Apart from the pictures, reproduce the data below exactly as it stands.

§

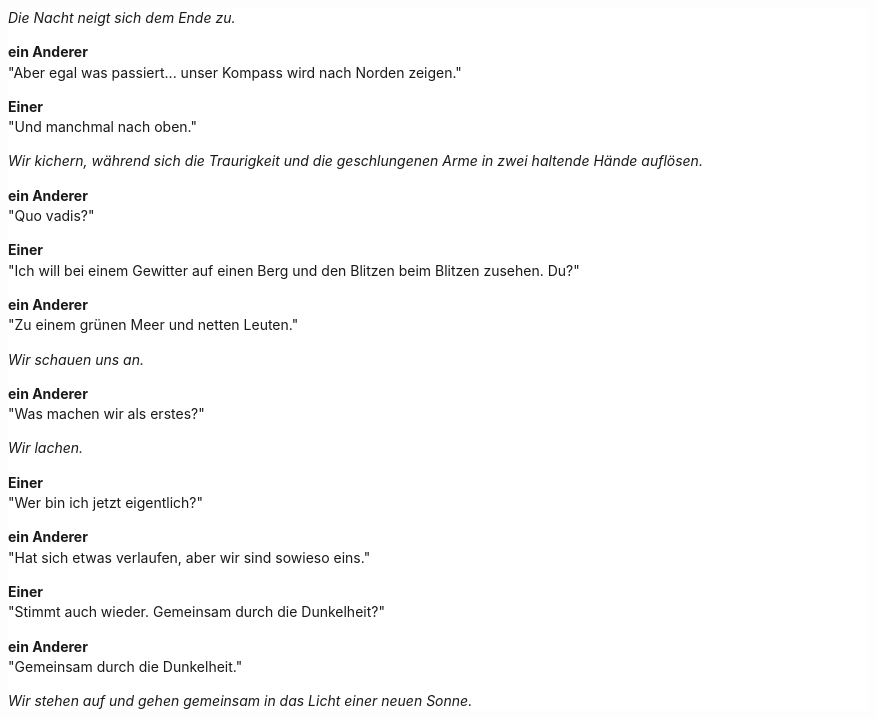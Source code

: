 
*Die Nacht neigt sich dem Ende zu.*


**ein Anderer**  
"Aber egal was passiert... unser Kompass wird nach Norden zeigen."

**Einer**  
"Und manchmal nach oben."


*Wir kichern, während sich die Traurigkeit und die geschlungenen Arme in zwei haltende Hände auflösen.*


**ein Anderer**  
"Quo vadis?"

**Einer**  
"Ich will bei einem Gewitter auf einen Berg und den Blitzen beim Blitzen zusehen. Du?"

**ein Anderer**  
"Zu einem grünen Meer und netten Leuten."


*Wir schauen uns an.*


**ein Anderer**  
"Was machen wir als erstes?"


*Wir lachen.*


**Einer**  
"Wer bin ich jetzt eigentlich?"

**ein Anderer**  
"Hat sich etwas verlaufen, aber wir sind sowieso eins."

**Einer**  
"Stimmt auch wieder. Gemeinsam durch die Dunkelheit?"

**ein Anderer**  
"Gemeinsam durch die Dunkelheit."


*Wir stehen auf und gehen gemeinsam in das Licht einer neuen Sonne.*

§

*Exercise answer*
Source code

: 
*Die Nacht neigt sich dem Ende zu.*


**ein Anderer**  
"Aber egal was passiert... unser Kompass wird nach Norden zeigen."

**Einer**  
"Und manchmal nach oben."


*Wir kichern, während sich die Traurigkeit und die geschlungenen Arme in zwei haltende Hände auflösen.*


**ein Anderer**  
"Quo vadis?"

**Einer**  
"Ich will bei einem Gewitter auf einen Berg und den Blitzen beim Blitzen zusehen. Du?"

**ein Anderer**  
"Zu einem grünen Meer und netten Leuten."


*Wir schauen uns an.*


**ein Anderer**  
"Was machen wir als erstes?"


*Wir lachen.*


**Einer**  
"Wer bin ich jetzt eigentlich?"

**ein Anderer**  
"Hat sich etwas verlaufen, aber wir sind sowieso eins."

**Einer**  
"Stimmt auch wieder. Gemeinsam durch die Dunkelheit?"

**ein Anderer**  
"Gemeinsam durch die Dunkelheit."


*Wir stehen auf und gehen gemeinsam in das Licht einer neuen Sonne.*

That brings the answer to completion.